* _What is expected_:
Find the word "press" in the records below. List each line containing it.

(Beginning of Dataset)

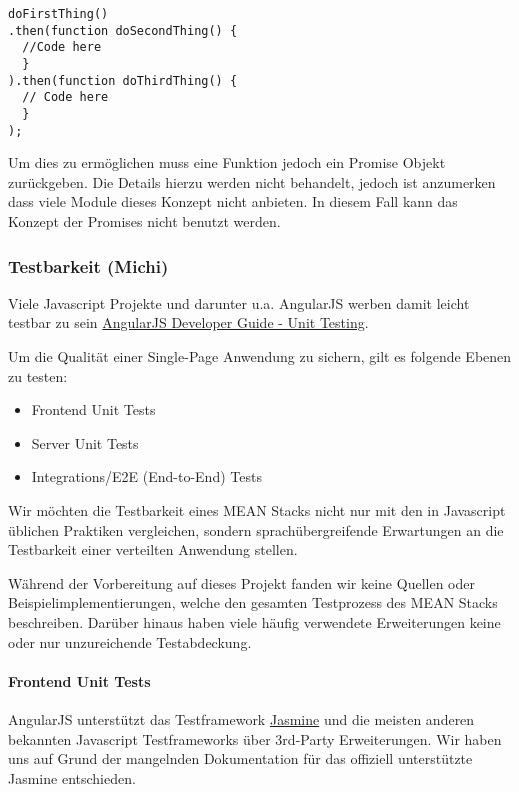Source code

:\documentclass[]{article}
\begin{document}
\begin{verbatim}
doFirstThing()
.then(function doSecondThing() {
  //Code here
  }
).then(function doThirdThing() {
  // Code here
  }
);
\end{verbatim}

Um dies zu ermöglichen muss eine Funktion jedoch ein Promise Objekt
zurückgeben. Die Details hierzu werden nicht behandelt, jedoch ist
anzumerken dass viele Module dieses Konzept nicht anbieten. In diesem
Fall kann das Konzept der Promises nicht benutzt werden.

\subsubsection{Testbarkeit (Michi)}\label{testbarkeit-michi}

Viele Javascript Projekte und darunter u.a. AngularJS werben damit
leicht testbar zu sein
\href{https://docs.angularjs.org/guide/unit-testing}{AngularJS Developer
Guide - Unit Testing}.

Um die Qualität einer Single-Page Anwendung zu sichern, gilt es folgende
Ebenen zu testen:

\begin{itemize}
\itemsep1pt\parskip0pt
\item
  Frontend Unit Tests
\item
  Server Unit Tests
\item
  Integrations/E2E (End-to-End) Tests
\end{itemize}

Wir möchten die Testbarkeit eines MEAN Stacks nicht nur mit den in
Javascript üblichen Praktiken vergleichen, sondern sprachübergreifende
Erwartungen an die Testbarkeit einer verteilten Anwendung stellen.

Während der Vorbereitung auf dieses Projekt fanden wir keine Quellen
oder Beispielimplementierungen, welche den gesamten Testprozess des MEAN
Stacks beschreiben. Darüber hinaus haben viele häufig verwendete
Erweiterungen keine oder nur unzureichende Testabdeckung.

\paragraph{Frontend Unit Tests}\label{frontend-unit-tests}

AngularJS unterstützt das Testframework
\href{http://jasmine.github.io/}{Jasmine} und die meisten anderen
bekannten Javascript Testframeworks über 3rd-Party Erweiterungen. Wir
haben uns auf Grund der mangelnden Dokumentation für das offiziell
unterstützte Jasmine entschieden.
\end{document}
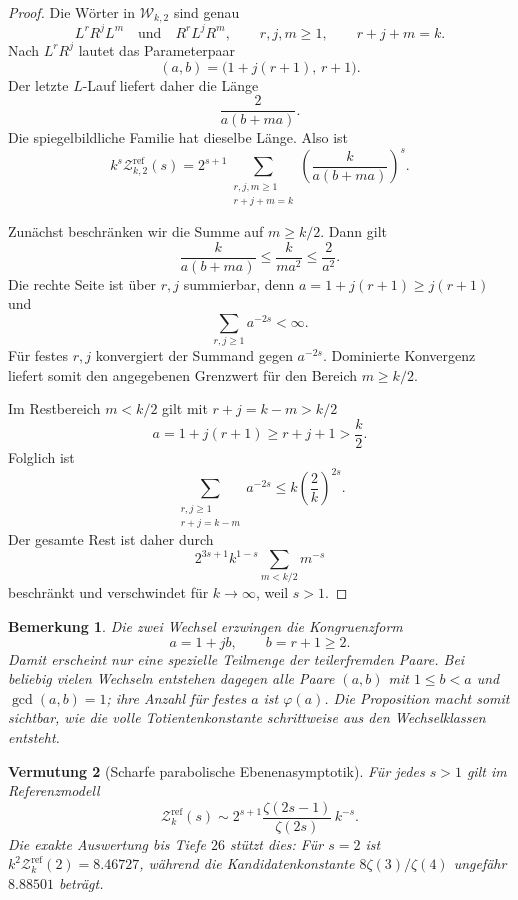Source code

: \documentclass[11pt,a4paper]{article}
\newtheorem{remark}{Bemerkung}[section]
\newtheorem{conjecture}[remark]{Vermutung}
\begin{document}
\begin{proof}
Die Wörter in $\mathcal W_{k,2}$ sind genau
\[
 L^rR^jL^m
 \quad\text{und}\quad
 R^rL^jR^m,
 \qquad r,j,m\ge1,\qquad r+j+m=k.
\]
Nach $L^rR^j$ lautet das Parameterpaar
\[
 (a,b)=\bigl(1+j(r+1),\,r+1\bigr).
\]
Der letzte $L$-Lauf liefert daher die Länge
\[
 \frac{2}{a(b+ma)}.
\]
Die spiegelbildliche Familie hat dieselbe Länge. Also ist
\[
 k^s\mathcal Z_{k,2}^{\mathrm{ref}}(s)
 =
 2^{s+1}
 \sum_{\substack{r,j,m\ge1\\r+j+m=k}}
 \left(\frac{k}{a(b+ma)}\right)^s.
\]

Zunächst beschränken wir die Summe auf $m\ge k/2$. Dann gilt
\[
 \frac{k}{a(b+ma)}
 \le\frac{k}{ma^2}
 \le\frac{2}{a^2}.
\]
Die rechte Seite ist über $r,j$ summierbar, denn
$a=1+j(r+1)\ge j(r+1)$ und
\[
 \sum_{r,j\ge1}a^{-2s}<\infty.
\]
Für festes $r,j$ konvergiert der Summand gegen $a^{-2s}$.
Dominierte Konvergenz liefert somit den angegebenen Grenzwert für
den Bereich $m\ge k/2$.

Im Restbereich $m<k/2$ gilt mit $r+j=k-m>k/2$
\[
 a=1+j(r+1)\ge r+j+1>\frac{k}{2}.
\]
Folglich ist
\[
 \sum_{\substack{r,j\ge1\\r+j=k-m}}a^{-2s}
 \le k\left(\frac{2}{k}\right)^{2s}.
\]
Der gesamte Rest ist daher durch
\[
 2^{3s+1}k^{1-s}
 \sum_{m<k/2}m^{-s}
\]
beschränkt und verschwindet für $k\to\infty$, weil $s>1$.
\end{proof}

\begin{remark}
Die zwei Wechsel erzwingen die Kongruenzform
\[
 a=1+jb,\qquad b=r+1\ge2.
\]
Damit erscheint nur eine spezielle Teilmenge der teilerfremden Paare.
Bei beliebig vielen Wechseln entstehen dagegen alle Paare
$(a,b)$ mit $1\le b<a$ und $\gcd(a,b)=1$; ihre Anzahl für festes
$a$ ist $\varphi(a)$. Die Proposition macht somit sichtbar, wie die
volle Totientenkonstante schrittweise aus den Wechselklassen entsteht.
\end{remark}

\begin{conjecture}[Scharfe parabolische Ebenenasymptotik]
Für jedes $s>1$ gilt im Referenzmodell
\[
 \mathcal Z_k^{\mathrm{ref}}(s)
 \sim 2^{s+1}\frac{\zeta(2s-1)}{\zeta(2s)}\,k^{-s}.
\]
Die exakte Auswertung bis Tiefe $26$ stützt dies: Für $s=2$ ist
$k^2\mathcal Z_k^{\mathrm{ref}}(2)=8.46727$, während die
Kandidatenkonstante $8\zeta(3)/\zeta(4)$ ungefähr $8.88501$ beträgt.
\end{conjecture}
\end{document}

(End of Dataset)
(Beginning of Dataset)

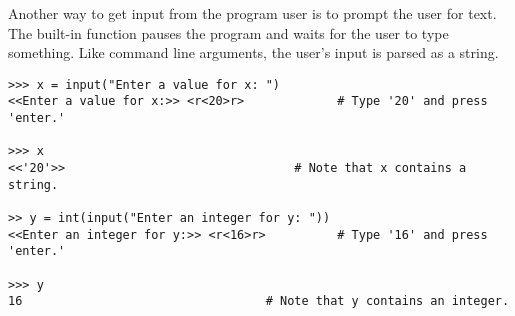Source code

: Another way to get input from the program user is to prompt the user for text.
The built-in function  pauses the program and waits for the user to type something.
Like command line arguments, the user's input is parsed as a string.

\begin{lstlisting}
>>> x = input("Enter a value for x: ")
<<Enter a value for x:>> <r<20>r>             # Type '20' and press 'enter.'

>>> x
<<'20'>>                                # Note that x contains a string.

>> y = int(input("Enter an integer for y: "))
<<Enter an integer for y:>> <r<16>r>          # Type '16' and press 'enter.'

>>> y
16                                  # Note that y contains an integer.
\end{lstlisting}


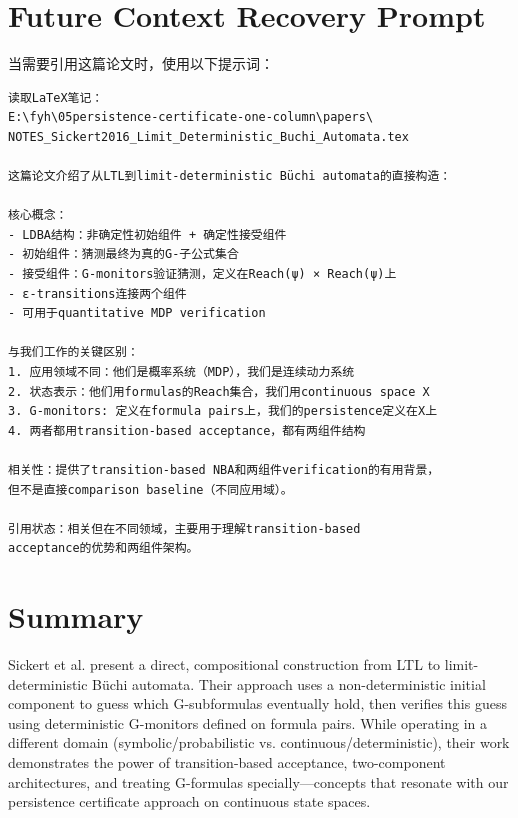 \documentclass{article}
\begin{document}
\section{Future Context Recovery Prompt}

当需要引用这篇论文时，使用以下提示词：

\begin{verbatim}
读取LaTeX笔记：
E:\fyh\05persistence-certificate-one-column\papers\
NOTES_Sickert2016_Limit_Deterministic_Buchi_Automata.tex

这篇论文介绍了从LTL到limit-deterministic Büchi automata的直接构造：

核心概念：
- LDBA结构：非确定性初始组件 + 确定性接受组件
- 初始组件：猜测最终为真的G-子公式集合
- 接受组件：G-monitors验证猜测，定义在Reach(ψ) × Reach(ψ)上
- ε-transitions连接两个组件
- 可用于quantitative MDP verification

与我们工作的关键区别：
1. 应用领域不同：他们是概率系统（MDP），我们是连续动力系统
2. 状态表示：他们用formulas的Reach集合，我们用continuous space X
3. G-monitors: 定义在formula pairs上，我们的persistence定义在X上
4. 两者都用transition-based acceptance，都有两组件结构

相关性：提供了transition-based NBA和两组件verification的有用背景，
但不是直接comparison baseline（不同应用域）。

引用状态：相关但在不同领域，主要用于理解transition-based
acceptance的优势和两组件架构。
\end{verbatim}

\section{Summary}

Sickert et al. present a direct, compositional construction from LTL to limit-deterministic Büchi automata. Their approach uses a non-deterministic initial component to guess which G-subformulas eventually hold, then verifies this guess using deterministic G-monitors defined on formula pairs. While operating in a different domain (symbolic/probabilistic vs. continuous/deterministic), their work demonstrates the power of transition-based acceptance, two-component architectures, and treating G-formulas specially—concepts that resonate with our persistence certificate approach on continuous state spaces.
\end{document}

(End of Dataset)

* _Response to this task_:
<<Enter a value for x:>> <r<20>r>             # Type '20' and press 'enter.'
<<Enter an integer for y:>> <r<16>r>          # Type '16' and press 'enter.'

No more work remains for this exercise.